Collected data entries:
----

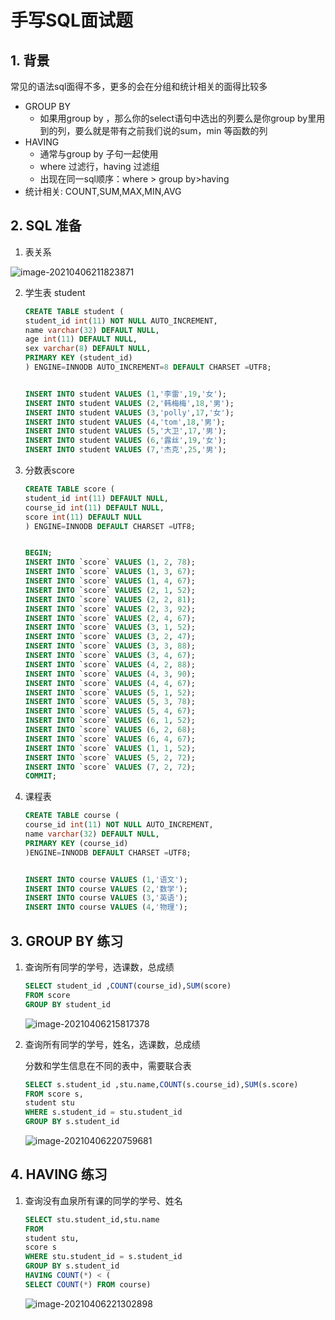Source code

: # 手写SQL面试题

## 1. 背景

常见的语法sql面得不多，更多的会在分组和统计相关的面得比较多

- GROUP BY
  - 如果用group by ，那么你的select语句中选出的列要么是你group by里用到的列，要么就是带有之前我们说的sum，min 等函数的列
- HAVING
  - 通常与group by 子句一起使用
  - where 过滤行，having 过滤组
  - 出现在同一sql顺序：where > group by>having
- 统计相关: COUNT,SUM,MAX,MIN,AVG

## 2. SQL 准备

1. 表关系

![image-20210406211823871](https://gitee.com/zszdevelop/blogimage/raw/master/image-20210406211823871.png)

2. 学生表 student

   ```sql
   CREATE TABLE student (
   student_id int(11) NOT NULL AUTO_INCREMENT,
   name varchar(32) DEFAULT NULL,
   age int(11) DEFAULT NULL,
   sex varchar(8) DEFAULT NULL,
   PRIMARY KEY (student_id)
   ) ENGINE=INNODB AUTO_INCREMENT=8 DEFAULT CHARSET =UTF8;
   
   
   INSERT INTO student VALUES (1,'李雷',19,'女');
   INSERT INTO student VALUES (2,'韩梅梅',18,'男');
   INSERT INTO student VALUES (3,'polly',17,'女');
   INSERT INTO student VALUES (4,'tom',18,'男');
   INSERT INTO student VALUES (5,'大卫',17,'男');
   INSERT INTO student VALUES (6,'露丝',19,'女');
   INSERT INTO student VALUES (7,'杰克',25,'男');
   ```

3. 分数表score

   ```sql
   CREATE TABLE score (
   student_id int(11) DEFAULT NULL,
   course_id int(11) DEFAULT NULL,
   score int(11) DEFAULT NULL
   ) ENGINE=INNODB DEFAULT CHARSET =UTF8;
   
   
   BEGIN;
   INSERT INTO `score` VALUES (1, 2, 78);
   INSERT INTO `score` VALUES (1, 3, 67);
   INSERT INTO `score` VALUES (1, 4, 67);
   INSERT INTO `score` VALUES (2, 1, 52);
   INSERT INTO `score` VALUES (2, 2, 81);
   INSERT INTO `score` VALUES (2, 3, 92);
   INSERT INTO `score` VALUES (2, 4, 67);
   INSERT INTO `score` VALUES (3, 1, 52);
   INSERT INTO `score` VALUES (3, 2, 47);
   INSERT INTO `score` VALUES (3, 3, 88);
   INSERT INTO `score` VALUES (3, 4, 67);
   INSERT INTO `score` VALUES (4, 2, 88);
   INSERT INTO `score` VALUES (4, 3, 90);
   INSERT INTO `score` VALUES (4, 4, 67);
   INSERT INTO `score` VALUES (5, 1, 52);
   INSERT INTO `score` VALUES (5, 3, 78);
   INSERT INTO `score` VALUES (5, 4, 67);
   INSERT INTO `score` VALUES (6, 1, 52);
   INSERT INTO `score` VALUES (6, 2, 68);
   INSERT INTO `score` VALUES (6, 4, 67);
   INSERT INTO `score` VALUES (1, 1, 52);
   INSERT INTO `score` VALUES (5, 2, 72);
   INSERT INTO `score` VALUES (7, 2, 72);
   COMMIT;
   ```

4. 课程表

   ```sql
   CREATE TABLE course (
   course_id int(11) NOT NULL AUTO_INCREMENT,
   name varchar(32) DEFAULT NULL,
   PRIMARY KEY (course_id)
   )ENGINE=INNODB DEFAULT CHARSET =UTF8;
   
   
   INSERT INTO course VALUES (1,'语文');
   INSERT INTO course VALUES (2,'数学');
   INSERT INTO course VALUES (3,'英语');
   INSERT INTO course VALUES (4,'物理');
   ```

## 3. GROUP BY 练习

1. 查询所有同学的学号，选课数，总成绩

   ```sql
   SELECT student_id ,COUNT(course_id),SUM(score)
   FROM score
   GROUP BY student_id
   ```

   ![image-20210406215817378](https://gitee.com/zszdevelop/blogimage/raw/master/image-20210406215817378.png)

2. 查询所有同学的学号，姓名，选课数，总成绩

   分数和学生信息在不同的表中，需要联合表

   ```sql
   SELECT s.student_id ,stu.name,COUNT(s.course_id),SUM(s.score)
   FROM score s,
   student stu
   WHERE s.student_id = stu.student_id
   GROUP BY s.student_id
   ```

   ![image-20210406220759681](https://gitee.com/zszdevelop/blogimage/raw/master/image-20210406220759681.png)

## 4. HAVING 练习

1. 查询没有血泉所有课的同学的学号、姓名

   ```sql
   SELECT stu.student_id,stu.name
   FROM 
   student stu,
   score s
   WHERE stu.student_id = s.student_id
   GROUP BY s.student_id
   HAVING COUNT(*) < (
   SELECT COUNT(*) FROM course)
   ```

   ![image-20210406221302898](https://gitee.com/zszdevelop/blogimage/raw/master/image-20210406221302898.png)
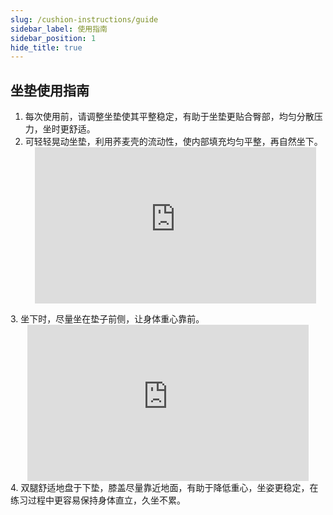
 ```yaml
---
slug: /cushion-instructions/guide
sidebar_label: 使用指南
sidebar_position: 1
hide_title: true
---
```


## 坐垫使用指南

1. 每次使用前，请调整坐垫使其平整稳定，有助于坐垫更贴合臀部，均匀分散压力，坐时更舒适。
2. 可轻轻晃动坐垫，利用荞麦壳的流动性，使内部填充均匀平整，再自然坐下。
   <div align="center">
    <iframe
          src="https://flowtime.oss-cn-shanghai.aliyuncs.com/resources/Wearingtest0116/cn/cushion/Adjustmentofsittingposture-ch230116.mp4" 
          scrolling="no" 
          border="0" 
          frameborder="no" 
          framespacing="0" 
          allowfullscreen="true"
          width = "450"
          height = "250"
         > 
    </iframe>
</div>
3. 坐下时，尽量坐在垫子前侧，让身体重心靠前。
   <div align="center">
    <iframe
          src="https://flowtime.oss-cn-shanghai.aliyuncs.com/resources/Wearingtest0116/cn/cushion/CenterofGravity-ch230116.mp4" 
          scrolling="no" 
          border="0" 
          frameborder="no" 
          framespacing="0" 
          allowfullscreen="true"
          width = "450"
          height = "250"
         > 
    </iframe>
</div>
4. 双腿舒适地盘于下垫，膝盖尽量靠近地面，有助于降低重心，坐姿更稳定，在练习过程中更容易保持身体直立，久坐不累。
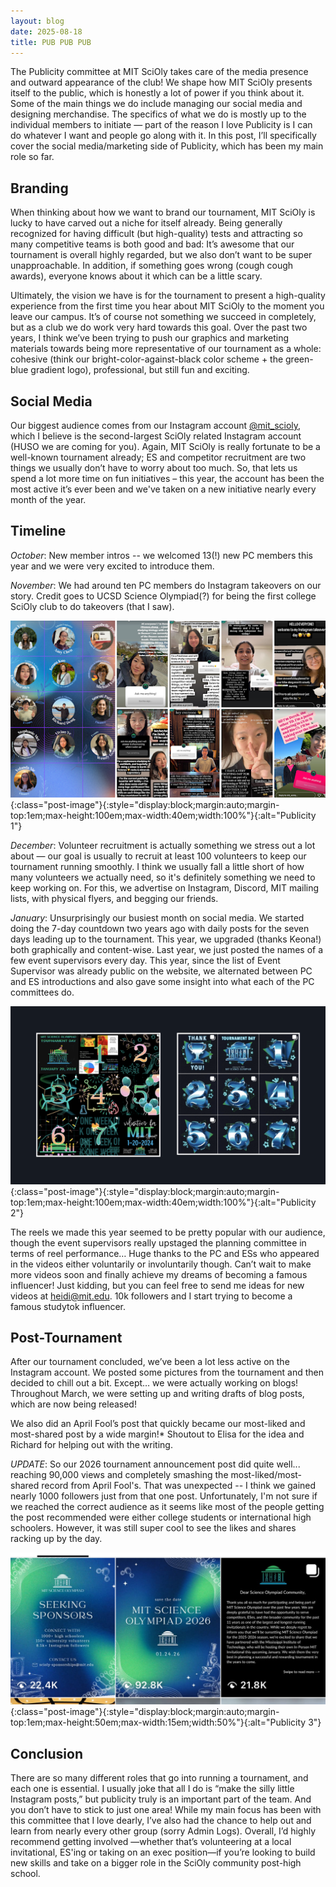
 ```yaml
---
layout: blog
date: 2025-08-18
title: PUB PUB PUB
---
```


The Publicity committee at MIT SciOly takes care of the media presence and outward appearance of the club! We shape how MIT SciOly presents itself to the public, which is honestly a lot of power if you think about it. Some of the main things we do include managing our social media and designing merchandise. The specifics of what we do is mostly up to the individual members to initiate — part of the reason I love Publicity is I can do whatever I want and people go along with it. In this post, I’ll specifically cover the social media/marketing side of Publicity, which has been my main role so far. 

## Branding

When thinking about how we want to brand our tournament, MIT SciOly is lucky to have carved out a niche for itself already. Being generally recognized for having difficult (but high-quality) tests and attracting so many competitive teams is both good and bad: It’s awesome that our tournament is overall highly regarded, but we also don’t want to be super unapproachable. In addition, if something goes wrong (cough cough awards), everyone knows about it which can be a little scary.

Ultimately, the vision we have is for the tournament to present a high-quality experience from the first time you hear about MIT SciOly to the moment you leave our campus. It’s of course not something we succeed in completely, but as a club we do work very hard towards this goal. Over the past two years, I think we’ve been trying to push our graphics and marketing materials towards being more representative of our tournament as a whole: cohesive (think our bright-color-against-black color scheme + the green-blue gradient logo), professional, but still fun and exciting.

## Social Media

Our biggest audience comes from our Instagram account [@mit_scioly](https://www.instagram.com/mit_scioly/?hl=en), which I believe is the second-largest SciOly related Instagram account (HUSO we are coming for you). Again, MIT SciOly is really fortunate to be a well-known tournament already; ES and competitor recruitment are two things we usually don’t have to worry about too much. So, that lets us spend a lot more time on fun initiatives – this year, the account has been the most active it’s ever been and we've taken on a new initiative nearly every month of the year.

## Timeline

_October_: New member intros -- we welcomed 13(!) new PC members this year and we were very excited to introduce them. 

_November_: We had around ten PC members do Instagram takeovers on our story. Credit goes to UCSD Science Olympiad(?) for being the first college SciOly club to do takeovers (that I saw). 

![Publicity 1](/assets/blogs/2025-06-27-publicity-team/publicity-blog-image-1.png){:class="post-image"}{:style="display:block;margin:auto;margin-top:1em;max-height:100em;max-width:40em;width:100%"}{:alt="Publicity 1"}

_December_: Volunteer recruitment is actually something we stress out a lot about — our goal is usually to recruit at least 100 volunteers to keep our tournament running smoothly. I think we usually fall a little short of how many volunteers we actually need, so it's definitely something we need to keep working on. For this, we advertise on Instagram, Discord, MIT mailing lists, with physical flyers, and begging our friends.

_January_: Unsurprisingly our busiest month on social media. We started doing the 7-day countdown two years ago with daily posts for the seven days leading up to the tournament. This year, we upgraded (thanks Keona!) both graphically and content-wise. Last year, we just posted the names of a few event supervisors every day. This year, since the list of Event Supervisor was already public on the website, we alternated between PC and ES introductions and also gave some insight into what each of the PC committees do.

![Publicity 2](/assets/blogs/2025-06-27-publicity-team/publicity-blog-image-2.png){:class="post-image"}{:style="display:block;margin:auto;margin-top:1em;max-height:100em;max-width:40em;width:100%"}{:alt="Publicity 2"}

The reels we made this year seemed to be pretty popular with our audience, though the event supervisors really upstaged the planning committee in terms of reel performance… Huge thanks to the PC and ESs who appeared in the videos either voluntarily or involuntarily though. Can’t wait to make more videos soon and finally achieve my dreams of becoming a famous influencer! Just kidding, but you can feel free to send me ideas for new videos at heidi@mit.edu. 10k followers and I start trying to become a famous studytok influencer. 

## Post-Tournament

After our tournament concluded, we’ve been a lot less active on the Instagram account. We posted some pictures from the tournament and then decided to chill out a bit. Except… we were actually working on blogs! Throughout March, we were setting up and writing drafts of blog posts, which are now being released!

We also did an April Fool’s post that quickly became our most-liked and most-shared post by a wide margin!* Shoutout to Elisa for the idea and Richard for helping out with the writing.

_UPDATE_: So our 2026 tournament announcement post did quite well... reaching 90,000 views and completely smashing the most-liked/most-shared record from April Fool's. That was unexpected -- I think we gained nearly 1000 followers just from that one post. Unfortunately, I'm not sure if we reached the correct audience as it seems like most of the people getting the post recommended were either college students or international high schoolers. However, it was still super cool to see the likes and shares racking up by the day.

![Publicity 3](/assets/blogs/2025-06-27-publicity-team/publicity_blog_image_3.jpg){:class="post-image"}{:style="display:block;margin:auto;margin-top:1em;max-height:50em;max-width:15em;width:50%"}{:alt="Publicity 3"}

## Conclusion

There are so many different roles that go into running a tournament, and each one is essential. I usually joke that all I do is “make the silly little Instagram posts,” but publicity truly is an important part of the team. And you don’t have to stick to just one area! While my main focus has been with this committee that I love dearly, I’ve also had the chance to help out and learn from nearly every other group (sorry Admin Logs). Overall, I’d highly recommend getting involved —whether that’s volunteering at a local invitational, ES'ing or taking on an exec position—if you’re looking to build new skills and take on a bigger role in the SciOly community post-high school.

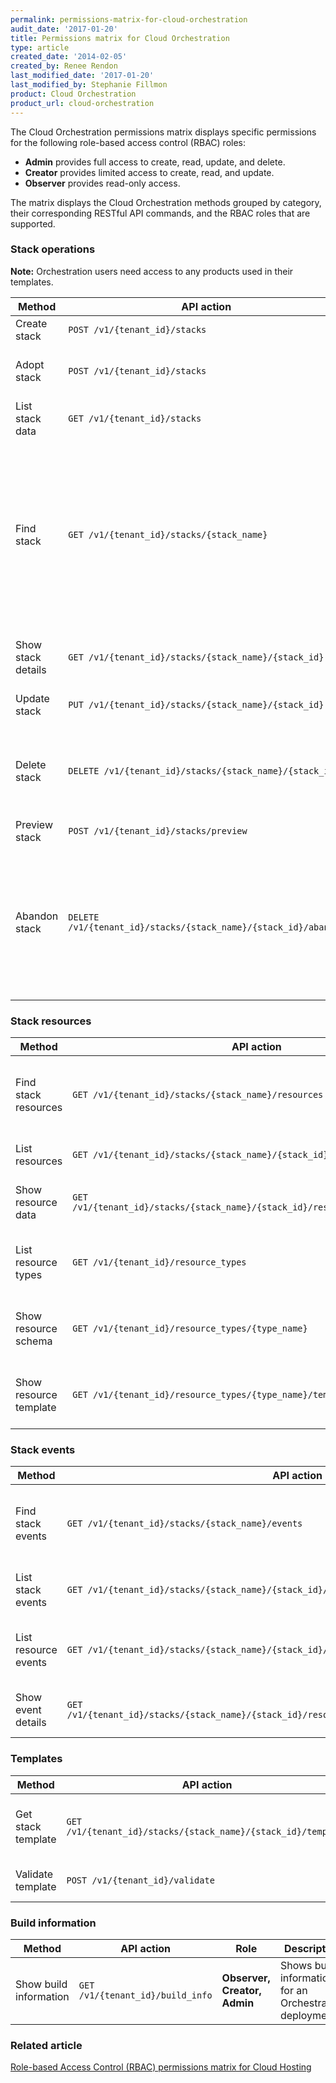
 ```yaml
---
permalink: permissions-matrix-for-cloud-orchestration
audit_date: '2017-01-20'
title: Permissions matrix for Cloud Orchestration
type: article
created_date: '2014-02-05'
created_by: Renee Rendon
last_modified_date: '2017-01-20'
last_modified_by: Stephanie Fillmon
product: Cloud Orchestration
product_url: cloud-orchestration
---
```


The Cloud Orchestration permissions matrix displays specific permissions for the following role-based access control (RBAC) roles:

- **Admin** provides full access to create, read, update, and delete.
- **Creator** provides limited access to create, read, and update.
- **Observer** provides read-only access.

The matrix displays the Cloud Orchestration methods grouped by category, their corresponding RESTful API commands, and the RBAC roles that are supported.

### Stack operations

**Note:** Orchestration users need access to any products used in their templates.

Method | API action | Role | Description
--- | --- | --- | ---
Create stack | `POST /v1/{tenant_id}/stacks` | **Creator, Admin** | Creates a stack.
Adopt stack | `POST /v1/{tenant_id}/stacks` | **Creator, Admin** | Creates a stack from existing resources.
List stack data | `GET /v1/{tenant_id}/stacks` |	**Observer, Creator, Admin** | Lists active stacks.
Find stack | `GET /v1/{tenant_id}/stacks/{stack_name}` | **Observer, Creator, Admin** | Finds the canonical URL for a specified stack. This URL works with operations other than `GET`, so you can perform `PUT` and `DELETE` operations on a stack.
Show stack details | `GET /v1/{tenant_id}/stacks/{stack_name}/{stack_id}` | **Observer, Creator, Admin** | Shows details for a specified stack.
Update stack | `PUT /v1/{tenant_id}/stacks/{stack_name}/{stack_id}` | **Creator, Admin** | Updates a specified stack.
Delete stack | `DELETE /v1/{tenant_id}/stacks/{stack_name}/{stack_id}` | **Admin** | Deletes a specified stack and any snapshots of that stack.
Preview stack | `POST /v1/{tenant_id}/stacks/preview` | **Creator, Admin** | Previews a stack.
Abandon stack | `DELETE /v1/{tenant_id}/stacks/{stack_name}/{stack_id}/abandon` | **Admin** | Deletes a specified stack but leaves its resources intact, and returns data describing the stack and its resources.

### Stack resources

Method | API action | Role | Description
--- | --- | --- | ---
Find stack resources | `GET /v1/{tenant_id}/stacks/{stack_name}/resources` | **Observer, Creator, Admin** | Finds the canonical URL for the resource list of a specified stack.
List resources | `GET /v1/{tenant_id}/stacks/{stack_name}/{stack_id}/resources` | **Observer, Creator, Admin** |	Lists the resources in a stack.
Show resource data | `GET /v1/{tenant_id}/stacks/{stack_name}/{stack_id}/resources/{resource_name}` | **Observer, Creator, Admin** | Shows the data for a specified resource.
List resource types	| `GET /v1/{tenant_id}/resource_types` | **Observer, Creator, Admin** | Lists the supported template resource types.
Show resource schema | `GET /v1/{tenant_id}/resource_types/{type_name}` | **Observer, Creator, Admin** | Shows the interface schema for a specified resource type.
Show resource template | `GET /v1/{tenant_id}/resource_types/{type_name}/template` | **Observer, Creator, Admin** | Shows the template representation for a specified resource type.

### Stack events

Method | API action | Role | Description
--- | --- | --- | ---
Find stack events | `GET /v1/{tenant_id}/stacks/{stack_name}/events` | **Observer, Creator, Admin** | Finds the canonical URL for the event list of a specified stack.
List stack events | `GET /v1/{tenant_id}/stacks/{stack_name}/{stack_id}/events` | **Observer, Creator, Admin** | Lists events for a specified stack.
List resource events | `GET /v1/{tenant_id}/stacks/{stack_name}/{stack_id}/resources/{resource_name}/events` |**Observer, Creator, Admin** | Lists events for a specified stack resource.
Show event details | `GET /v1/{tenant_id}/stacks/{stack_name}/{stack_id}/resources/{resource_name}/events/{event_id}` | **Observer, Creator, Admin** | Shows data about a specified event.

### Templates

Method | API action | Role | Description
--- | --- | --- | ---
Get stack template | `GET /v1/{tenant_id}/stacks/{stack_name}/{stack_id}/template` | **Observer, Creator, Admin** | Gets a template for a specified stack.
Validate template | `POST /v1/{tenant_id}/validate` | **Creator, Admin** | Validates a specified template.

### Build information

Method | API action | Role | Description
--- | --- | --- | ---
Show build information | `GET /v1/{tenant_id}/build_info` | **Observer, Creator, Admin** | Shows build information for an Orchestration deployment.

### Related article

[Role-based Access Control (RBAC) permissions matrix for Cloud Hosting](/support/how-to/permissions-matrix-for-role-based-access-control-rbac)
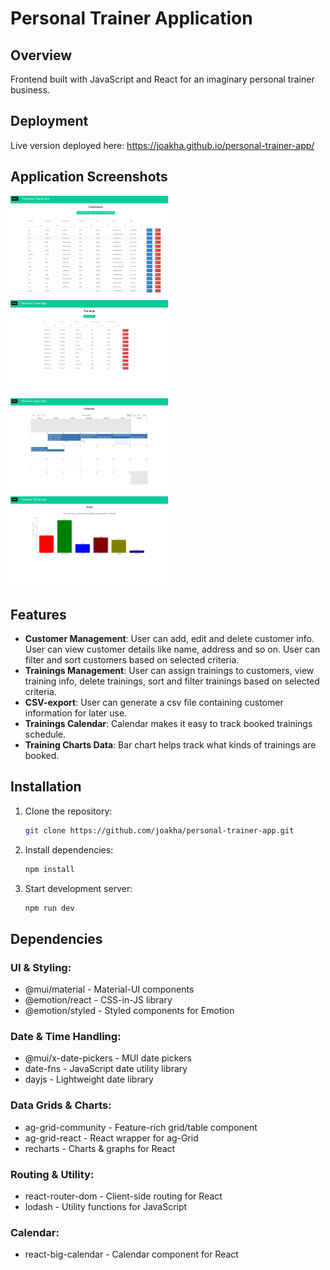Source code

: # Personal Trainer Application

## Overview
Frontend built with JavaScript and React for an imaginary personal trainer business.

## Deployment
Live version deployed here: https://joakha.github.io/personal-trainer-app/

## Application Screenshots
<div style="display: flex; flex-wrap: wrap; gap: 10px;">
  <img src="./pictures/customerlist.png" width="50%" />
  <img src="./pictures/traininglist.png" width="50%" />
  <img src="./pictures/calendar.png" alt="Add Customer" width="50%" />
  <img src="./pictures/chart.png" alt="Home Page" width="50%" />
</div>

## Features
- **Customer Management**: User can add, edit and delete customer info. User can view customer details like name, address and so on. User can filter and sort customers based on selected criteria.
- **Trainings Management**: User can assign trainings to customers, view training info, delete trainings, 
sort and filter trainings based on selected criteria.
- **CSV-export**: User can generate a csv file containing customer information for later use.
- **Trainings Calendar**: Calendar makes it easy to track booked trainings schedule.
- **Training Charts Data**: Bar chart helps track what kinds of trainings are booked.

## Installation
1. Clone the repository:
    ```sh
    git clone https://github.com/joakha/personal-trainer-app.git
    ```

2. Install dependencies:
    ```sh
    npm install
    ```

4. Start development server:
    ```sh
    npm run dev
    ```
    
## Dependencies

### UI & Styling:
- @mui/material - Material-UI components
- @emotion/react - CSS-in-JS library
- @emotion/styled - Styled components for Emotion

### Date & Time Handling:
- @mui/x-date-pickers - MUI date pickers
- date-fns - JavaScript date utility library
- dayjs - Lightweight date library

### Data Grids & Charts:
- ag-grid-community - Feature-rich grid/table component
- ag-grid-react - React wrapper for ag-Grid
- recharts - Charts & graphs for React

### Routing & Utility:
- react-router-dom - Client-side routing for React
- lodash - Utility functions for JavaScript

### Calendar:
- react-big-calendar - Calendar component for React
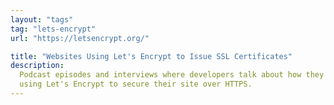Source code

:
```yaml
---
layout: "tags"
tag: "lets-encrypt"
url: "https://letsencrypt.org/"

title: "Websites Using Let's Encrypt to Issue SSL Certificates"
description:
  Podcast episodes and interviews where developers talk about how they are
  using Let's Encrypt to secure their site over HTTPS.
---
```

----

→ **Description of the task**
Go through the entries line by line and count those with "Creates". Give only the count.

→ **Output below**
2